[YOUR ASSIGNMENT] Using the data below, show every line where the word "advertising" occurs.

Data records

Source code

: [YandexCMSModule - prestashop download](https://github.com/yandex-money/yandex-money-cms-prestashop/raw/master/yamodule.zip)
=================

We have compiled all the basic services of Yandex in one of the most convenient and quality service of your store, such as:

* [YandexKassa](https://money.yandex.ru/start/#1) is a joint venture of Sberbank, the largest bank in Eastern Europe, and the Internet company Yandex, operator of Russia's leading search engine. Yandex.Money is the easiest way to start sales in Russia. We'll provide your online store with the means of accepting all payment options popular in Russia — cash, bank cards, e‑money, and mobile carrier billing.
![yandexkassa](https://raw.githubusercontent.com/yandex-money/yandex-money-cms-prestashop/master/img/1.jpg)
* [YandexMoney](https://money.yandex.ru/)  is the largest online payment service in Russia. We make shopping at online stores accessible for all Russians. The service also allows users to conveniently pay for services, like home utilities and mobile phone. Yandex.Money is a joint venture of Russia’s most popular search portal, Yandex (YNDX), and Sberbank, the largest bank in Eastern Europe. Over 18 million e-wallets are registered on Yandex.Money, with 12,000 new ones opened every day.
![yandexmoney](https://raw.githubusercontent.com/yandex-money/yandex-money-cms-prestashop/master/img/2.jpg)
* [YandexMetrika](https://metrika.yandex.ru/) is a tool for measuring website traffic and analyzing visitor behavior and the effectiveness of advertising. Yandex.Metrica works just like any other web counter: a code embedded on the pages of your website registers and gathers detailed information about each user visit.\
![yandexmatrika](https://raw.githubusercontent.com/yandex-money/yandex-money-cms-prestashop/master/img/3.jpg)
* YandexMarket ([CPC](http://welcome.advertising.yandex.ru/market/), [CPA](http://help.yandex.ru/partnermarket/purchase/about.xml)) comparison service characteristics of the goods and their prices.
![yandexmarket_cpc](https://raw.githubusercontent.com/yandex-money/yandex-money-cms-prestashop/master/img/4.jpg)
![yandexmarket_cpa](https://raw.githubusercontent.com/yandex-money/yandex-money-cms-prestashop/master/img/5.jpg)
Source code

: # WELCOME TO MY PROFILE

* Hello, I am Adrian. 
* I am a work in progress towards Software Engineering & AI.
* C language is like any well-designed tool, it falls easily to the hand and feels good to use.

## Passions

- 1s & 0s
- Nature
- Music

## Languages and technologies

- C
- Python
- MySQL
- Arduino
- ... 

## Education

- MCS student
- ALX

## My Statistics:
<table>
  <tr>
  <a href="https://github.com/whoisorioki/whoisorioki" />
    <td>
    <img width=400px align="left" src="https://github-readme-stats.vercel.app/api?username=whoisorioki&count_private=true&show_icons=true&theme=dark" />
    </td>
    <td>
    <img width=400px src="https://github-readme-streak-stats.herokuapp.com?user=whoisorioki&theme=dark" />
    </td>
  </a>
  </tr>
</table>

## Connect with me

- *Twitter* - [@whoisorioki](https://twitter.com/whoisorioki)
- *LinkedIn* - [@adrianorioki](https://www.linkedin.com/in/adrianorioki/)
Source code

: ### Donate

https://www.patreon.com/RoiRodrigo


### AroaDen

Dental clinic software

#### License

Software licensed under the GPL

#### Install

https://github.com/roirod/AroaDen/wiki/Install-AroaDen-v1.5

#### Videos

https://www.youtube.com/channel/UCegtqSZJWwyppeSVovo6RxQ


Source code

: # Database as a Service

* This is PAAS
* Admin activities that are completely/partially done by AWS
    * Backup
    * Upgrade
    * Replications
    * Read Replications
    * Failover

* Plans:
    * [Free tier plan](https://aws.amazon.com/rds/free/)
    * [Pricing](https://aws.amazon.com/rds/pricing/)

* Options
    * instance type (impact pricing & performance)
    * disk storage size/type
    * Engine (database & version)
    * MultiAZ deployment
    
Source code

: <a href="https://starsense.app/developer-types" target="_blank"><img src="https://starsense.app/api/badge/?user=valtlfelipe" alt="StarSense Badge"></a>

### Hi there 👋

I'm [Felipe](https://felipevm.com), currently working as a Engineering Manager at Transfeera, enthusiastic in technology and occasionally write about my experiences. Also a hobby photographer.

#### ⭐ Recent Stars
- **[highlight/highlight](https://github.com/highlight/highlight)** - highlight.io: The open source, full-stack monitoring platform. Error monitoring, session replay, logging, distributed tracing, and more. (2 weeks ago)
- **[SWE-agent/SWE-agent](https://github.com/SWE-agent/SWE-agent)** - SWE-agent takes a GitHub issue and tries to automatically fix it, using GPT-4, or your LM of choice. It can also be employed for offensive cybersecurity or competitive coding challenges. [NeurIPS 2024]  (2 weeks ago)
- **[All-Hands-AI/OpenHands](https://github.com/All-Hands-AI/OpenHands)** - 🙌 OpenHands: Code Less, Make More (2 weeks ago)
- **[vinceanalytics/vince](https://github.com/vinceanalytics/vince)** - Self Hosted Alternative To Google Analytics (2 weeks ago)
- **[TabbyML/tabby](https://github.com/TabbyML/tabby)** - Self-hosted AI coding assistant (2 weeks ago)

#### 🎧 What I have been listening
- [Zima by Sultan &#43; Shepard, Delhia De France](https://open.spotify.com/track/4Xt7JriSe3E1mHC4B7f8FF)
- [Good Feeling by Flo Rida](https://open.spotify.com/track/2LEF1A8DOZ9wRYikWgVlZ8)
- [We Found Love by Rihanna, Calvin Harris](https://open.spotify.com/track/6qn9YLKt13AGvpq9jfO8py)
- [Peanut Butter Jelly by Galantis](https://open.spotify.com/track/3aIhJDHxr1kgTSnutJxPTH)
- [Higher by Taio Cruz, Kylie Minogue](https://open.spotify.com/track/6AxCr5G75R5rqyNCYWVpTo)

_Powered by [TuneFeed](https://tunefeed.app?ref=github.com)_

[OUTPUT BELOW]
* [YandexMetrika](https://metrika.yandex.ru/) is a tool for measuring website traffic and analyzing visitor behavior and the effectiveness of advertising. Yandex.Metrica works just like any other web counter: a code embedded on the pages of your website registers and gathers detailed information about each user visit.\
* YandexMarket ([CPC](http://welcome.advertising.yandex.ru/market/), [CPA](http://help.yandex.ru/partnermarket/purchase/about.xml)) comparison service characteristics of the goods and their prices.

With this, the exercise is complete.